What happened? How have things gone wrong with the world?
Some people have become so short on patience and tolerance and so fixated on avenging perceived historical injustice. There seems to be a hardening of positions everywhere. In the realm of religion, many Christians and Muslims support extremist positions that rationalize violence against those who do not share their sentiments. The enmity that started centuries ago between races and religions is still playing out. Women, children, gays and lesbians suffer from forms of religious prejudice everywhere.
It’s amazing in a perverse way what people are capable of doing in the name of God.
In politics, the battle over climate change has not abated, with all sides unable to reach a true consensus on what should be done. The deniers, many of them conservative right wingers largely influenced by the Bible, refuse to heed the call to end fossil fuel consumption and move on to more sustainable ways to generate power. What more proof do they need before they wake up to an environment that is has been altered and is increasingly hostile to humans?
The economic system is as unfair as ever. Greed rules.
The Pope was right in pointing out that people are more important than profit and that the economic system must be overhauled to create more jobs that give people a sense of security and dignity.
The violence against women and children is often perpetuated by religion, culture, politics and greed, although there is a growing consensus that something needs to be done to stop it.
What are we supposed to do in the midst of all of this chaos? Many will throw their hands up and simply say there is nothing we can do. The system is powerful and who are we to stand up and go against something we cannot resolve? Such a question can stun you directly and put an end to any call to do something. It has and continues to disempower a lot of people.
But it has also challenged a few who refuse to listen and instead follow their truth to the beat of a different drum, among them, Nelson Mandela, Martin Luther King, Ninoy Aquino, Malala, Mother Teresa, to name a few. The real call of the times is to be steadfast and fight for what we believe in, not to flinch and surrender to forces that are out to disempower us. Often, I look at the world and see that it has been shaped into the image and likeness of other people’s dreams. Except for a few familiar things here and there, I hardly see my own imprint on it. Could I have “lost” it by not doing enough?

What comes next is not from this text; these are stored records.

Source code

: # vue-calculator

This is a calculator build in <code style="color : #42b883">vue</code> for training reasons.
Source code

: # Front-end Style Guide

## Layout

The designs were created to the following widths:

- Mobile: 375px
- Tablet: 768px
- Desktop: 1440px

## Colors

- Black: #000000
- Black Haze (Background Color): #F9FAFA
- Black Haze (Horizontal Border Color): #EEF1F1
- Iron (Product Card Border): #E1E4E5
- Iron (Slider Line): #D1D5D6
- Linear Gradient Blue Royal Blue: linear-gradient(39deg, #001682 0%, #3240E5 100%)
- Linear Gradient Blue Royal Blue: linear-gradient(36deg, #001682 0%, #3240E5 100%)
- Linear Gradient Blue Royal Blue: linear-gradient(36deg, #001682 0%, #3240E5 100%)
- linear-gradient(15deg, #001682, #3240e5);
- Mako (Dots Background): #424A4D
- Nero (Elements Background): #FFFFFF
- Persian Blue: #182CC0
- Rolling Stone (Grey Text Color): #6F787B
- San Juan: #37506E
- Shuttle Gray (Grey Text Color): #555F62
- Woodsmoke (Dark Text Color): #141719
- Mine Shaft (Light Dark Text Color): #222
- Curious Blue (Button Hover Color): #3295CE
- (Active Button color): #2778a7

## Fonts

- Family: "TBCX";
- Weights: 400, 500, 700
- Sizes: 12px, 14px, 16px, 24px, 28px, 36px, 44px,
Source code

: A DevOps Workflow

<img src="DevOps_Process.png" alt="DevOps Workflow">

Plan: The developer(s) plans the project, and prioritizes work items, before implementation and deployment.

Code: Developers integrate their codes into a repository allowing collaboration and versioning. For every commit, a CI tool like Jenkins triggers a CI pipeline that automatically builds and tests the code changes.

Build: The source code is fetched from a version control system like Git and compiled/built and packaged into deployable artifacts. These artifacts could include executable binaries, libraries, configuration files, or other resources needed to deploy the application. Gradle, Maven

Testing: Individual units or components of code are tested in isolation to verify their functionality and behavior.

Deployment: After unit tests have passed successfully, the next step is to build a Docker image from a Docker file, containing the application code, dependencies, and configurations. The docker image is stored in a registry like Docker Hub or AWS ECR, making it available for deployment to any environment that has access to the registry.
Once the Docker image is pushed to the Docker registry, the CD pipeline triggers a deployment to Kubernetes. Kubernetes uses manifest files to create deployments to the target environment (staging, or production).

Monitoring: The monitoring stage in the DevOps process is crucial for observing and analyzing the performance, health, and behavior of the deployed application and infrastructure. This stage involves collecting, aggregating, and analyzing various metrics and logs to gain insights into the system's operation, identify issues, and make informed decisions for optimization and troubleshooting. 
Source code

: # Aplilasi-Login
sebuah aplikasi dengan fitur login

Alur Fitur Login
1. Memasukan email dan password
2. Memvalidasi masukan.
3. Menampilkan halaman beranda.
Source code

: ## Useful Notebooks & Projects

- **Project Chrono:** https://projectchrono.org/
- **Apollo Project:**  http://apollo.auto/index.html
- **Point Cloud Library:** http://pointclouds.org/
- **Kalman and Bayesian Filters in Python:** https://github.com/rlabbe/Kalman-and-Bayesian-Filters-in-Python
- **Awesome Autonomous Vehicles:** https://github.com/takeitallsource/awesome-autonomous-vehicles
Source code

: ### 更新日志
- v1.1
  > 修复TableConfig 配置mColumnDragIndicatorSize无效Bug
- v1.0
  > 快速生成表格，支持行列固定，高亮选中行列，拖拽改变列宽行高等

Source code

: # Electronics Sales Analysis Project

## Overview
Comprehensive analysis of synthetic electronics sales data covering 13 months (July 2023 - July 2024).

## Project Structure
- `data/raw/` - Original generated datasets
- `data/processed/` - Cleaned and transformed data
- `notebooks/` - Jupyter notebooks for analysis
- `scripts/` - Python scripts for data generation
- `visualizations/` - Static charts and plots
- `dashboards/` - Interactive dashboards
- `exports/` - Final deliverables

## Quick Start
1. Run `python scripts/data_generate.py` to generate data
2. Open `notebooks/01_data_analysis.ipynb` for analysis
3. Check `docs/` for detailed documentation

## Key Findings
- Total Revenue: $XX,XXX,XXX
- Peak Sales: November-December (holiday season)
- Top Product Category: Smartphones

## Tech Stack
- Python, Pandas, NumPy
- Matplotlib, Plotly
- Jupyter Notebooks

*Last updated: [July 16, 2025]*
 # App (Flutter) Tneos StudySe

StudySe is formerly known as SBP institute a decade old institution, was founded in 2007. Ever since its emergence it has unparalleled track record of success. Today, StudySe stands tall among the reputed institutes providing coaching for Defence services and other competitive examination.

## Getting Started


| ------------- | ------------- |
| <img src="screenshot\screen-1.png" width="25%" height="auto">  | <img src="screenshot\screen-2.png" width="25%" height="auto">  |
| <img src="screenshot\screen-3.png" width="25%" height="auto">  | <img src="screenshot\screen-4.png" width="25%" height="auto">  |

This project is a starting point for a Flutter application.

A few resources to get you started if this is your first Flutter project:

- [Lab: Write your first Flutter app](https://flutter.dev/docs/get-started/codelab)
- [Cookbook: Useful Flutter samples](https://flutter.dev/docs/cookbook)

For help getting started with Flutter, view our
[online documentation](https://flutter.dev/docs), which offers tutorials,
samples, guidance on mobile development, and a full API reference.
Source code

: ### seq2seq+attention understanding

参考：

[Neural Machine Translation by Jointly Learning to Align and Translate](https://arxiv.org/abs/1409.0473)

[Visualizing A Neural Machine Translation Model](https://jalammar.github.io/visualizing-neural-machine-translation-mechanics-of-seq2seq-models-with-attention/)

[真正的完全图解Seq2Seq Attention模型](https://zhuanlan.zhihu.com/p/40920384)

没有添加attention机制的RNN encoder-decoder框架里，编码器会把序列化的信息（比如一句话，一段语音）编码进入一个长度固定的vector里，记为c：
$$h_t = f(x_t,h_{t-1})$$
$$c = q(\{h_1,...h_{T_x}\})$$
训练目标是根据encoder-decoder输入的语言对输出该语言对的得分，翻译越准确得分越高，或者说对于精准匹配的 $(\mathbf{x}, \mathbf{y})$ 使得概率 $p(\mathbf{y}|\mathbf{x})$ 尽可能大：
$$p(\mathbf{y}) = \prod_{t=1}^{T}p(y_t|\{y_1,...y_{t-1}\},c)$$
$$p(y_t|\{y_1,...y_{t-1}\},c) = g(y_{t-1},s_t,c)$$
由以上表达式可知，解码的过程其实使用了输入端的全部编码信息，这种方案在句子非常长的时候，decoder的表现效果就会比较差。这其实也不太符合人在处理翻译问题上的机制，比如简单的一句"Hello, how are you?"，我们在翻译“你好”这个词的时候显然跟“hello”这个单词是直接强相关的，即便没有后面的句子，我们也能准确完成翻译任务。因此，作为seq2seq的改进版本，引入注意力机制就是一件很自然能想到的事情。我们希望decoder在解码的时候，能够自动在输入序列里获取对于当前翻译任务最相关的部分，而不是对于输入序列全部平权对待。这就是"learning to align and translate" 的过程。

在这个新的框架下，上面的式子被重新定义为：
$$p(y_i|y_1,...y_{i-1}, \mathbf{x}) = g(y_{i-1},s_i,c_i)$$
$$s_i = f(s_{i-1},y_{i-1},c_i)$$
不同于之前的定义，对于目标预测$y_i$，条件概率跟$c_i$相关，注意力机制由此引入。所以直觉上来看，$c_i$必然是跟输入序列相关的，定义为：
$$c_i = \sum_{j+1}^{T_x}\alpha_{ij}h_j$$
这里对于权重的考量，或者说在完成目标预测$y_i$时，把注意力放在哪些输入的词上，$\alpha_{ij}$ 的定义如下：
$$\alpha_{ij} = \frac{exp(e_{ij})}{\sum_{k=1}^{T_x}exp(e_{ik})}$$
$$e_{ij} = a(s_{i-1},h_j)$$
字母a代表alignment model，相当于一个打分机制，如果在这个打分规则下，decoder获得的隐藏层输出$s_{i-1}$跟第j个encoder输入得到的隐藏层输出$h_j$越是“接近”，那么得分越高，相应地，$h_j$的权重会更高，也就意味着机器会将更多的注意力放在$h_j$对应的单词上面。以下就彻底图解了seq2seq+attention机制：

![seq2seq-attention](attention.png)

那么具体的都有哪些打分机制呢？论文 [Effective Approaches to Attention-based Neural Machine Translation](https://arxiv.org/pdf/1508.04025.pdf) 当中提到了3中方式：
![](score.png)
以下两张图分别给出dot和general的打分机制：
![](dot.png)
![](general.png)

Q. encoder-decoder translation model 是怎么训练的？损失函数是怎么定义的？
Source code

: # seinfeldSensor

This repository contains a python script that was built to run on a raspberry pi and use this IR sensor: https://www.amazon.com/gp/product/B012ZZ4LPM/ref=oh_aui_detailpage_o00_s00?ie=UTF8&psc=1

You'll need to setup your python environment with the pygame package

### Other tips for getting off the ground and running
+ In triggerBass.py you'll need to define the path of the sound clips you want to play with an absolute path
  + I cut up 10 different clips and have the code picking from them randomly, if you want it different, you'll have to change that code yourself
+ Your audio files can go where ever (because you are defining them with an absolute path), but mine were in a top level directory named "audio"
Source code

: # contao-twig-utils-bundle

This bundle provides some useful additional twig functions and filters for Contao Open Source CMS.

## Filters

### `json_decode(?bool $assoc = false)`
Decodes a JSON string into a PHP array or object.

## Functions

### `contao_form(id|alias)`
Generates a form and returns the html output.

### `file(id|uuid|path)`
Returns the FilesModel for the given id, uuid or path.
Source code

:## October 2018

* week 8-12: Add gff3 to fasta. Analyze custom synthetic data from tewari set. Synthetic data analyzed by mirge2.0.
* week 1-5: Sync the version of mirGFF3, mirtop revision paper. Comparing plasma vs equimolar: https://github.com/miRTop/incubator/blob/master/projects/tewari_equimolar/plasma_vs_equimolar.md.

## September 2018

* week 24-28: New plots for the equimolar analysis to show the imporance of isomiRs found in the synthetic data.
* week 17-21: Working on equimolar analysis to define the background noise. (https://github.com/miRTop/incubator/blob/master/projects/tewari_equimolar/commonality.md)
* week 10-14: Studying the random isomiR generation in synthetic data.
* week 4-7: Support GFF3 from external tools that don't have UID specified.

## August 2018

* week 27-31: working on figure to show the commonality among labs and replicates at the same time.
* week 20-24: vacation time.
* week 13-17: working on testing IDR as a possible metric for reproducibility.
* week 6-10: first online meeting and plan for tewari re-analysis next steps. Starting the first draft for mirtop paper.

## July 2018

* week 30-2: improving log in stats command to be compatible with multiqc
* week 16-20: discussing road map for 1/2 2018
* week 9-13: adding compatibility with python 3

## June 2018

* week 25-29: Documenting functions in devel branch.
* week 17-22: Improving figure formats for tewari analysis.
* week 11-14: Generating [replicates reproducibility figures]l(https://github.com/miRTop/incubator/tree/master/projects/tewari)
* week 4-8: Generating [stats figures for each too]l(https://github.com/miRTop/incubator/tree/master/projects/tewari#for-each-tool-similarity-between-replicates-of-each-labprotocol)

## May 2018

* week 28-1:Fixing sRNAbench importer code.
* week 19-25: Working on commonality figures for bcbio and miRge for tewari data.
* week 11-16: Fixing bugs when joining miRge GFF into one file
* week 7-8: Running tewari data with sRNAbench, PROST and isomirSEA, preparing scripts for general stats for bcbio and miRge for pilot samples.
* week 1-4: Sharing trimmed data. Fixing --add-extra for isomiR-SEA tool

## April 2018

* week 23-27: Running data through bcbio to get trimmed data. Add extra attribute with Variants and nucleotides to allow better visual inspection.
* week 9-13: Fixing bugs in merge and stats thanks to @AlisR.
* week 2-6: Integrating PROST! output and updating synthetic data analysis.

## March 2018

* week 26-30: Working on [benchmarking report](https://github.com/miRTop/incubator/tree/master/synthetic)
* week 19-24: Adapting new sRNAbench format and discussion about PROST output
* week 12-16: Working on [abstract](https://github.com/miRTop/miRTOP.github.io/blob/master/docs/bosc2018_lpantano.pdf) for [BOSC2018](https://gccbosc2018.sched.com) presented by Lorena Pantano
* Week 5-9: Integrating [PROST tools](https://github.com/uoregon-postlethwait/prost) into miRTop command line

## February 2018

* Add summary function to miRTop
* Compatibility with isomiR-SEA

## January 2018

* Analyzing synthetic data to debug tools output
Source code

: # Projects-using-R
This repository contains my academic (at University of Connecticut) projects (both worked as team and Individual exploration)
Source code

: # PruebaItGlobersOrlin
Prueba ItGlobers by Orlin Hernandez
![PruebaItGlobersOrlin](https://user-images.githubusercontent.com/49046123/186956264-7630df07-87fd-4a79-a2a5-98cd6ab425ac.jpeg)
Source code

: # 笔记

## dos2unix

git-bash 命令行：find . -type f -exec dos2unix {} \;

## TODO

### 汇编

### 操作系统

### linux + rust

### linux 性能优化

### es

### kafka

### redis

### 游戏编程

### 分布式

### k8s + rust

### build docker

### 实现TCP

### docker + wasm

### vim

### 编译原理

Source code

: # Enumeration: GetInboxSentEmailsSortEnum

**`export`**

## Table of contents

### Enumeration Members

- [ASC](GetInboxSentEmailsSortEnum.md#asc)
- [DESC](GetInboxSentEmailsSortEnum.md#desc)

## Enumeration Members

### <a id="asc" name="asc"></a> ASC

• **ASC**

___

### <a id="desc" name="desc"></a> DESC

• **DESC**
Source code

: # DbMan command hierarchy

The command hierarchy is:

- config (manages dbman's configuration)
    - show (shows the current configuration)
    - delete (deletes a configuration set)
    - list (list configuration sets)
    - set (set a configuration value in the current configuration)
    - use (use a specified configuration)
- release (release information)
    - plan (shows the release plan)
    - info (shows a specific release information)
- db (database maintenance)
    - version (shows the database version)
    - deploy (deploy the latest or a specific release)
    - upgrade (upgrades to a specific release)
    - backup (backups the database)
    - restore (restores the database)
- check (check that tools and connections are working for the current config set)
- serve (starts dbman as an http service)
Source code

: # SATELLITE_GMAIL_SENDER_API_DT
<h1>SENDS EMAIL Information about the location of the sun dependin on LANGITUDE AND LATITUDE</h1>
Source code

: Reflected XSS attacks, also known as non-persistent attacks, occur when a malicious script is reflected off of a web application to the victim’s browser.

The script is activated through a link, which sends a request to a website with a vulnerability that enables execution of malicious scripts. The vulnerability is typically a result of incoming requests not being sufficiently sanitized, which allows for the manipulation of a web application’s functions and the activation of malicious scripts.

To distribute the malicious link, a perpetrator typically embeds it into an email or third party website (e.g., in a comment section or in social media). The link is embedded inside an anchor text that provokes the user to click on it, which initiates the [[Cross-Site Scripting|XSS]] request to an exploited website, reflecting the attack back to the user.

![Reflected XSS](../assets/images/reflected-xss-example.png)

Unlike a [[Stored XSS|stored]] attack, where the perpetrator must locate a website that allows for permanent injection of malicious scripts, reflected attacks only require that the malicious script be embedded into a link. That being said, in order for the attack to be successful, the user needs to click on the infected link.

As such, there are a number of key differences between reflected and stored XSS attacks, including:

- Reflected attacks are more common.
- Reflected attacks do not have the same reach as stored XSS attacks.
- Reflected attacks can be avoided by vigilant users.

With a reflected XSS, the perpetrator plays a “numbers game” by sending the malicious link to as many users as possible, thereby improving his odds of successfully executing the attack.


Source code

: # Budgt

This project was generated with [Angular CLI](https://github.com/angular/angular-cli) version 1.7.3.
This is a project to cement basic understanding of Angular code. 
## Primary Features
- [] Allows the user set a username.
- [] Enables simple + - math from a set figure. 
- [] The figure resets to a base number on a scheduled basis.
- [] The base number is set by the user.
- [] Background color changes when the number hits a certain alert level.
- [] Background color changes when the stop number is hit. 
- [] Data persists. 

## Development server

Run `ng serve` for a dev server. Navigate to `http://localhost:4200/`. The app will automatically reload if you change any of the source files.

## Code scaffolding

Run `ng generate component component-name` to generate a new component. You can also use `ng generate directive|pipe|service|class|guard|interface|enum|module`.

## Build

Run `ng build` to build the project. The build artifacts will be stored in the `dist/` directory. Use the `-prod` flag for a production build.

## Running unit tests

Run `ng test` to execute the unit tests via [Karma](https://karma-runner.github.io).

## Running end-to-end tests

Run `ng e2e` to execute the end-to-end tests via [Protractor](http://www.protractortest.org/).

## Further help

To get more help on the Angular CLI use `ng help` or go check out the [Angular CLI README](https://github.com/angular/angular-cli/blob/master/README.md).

You have to hand it to the negative forces in the world, they are doing the hard work needed to fulfill their dreams and mission. But even as we see them as evil, angry people who will do anything to have power, we can learn something from them.
We must work as hard as they do to be able to counter them. We must get angrier than them, but let it be anger that serves the good. Anger is not always a negative emotion. It has its purposes. In the right context, anger is a great ally. It is a call to do something, to act. It is the fuel for what we need to do. It is a reminder that our boundaries are being violated, and a wake-up call that tells us we cannot continue to tolerate what is going on.
Stephane Hessel, a diplomat and a concentration camp survivor, wrote, “If you want to be a real human being — a real woman, a real man — you cannot tolerate things which put you to indignation, to outrage. You must stand up. I always say to people, ‘Look around; look at what makes you unhappy, what makes you furious, and then engage yourself in some action.”
To those who feel helpless and are deeply saddened by the state of the world, go ahead and embrace the feeling with all your heart, empathy and compassion. But do not linger there too long lest you burn your heart to numbness until you cannot feel anything anymore.
Do something, anything, to stoke the fire of action. In your own little space, and with your own little voice, scream as loud as you can. To quote Ralph Waldo Emerson, “A good indignation brings out all one’s powers.”
When there are enough voices raised, the world will have to listen and something will be done. This could be our last hurrah.